We have been identifying the rise in prominence of design thinking across many service providers for well over a year now and as we highlighted in this PoV, we anticipated it to continue coming to the forefront in 2015. One of the biggest drivers for this is the increased attention to not only running enterprises better but also running them differently as well. In parallel to this trend, we are witnessing renewed attention to IoT and believe activity in this space will necessitate every participating service provider to adopt a design thinking approach.
At its core, IoT involves two components. 1) The association of data to a physical device. 2) The delivery of this data from that device to a centralized repository for further processing. The devices delivering the data may or may not create the data themselves and may or may not process the information prior to delivery. i.e. They can be intelligent or dumb – ranging from an item tagged with an RFID chip that is coded with a unique identifier to a large sophisticated windmill processing data onsite regarding its power generation.
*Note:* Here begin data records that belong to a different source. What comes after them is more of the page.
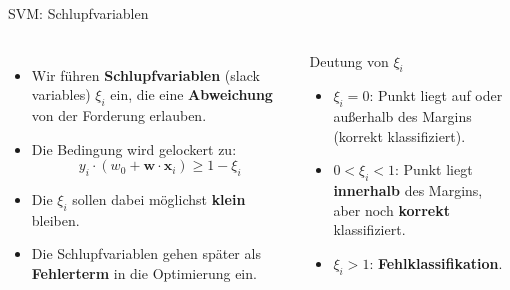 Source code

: \begin{frame}{SVM: Schlupfvariablen}
\begin{columns}
\begin{itemize}
  \item Wir führen \textbf{Schlupfvariablen} (slack variables) $\xi_i$ ein,
        die eine \textbf{Abweichung} von der Forderung erlauben.
  \item Die Bedingung wird gelockert zu:
        \[
          y_i \cdot (w_0 + \mathbf{w}\cdot\mathbf{x}_i) \geq 1 - \xi_i
        \]
  \item Die $\xi_i$ sollen dabei möglichst \textbf{klein} bleiben.
  \item Die Schlupfvariablen gehen später als \textbf{Fehlerterm} in die
        Optimierung ein.
\end{itemize}

\begin{blockC1}{Deutung von $\xi_i$}
\begin{itemize}
  \item $\xi_i = 0$: Punkt liegt auf oder außerhalb des Margins (korrekt
        klassifiziert).
  \item $0 < \xi_i < 1$: Punkt liegt \textbf{innerhalb} des Margins, aber
        noch \textbf{korrekt} klassifiziert.
  \item $\xi_i > 1$: \textbf{Fehlklassifikation}.
\end{itemize}
\end{blockC1}
\end{columns}
\end{frame}

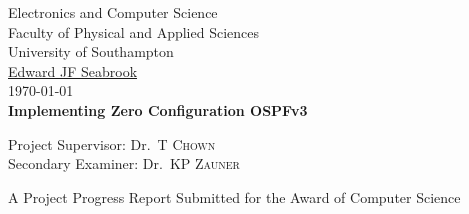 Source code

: 
\begin{titlepage}

\begin{center}



\LARGE Electronics and Computer Science\\
Faculty of Physical and Applied Sciences\\
University of Southampton
\\[1.5cm]

\href{mailto:ejfs1g10@ecs.soton.ac.uk}{Edward JF Seabrook}\\[0.5cm]

\today \\[1cm]
{\bfseries Implementing Zero Configuration OSPFv3}\\[1.5cm]

\vfill

\large
Project Supervisor: 
Dr.~T \textsc{Chown}\\

\large
Secondary Examiner:
Dr.~KP \textsc{Zauner} 

\vfill

A Project Progress Report Submitted for the Award of Computer Science

\end{center}

\end{titlepage}
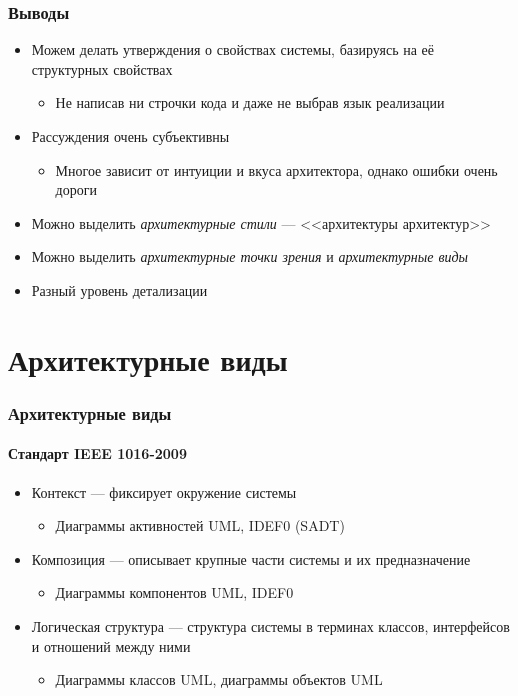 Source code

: \documentclass[xetex,mathserif,serif]{beamer}
\begin{document}
    \begin{frame}
        \frametitle{Выводы}
        \begin{itemize}
            \item Можем делать утверждения о свойствах системы, базируясь на её структурных свойствах
            \begin{itemize}
                \item Не написав ни строчки кода и даже не выбрав язык реализации
            \end{itemize}
            \item Рассуждения очень субъективны
            \begin{itemize}
                \item Многое зависит от интуиции и вкуса архитектора, однако ошибки очень дороги
            \end{itemize}
            \item Можно выделить \emph{архитектурные стили} --- <<архитектуры архитектур>>
            \item Можно выделить \emph{архитектурные точки зрения} и \emph{архитектурные виды}
            \item Разный уровень детализации
        \end{itemize}
    \end{frame}

    \section{Архитектурные виды}

    \begin{frame}
        \frametitle{Архитектурные виды}
        \framesubtitle{Стандарт IEEE 1016-2009}
        \begin{itemize}
            \item Контекст --- фиксирует окружение системы
            \begin{itemize}
                \item Диаграммы активностей UML, IDEF0 (SADT)
            \end{itemize}
            \item Композиция --- описывает крупные части системы и их предназначение
            \begin{itemize}
                \item Диаграммы компонентов UML, IDEF0
            \end{itemize}
            \item Логическая структура --- структура системы в терминах классов, интерфейсов и отношений между ними
            \begin{itemize}
                \item Диаграммы классов UML, диаграммы объектов UML
            \end{itemize}
        \end{itemize}
    \end{frame}
\end{document}
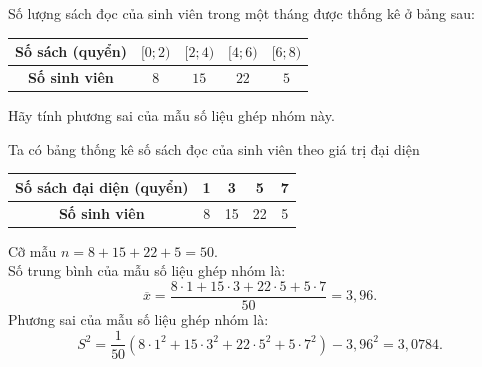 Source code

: \begin{bt}[Mức độ 2]%
Số lượng sách đọc của sinh viên trong một tháng được thống kê ở bảng sau:
\begin{center}
\begin{tabular}{|c|c|c|c|c|}
\hline
\textbf{Số sách (quyển)} & $[0; 2)$ & $[2; 4)$ & $[4; 6)$ & $[6; 8)$ \\
\hline
\textbf{Số sinh viên} & $8$ & $15$ & $22$ & $5$ \\
\hline
\end{tabular}
\end{center}
Hãy tính phương sai của mẫu số liệu ghép nhóm này.
\loigiai
{
Ta có bảng thống kê số sách đọc của sinh viên theo giá trị đại diện
\begin{center}
\begin{tabular}{|c|c|c|c|c|}
\hline
\textbf{Số sách đại diện (quyển)} & 1 & 3 & 5 & 7 \\
\hline
\textbf{Số sinh viên} & 8 & 15 & 22 & 5 \\
\hline
\end{tabular}
\end{center}
Cỡ mẫu $n=8+15+22+5=50$.\\
Số trung bình của mẫu số liệu ghép nhóm là:
\[ \overline{x}=\dfrac{8\cdot 1+15\cdot 3+22\cdot 5+5\cdot 7}{50}=3{,}96. \]
Phương sai của mẫu số liệu ghép nhóm là:
\[ S^2=\dfrac{1}{50}\left(8\cdot 1^2+15\cdot 3^2+22\cdot 5^2+5\cdot 7^2 \right)-3{,}96^2= 3{,}0784. \]
}
\end{bt}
Further, the communication of the data may be done via a combination of wired and / or wireless networks. These networks can be either open or private and while this communication is often carried out via IP protocol, it is not a requirement. As a result, IoT includes a broad set of activities some of which have been ongoing for decades such as certain aspects of industrial control.
As such, many see IoT as nothing new and though an important trend not one to get overly excited about. However, we believe associated activity around IoT will surpass most expectations. The reason is twofold. First, IoT is not a tightly defined technology market but rather an operational concept that relies on the deployment of a broad range of underlying technologies – many of which are actively deployed already today. Second, as the costs of creating, gathering and analyzing data continues to drop, business cases for embracing IoT will dramatically rise. This will result in the definition broadening from one largely focused on heavy machinery to one touching every industry – including even consumer-packaged goods. Such activity is already happening today and we anticipate it will accelerate throughout 2015.
However, given the breadth of technologies and use cases around IoT, there are few predefined roadmaps for adoption, as such, it demands enterprises also adopt a creative approach to deriving maximum benefit while minimizing risk and cost. Enterprises are encouraged to embrace Designing Thinking alongside any effort of IoT. Doing so will ensure enterprises do not simply apply IoT to digitize and automate current processes but instead unlock new value in their enterprises. Design thinking allows for – even demands – a cross functional approach to ideation and problem solving that can help an enterprise take new approaches to old problems. Design Thinking can also help it identify and evaluate new opportunities to pursue. Conversely, traditional methods of process improvement such as Six Sigma tend to codify existing approaches. The gains to be had from IoT are broad, from process improvement to the creation of entirely new products and services, and Design Thinking will allow all of this to be explored.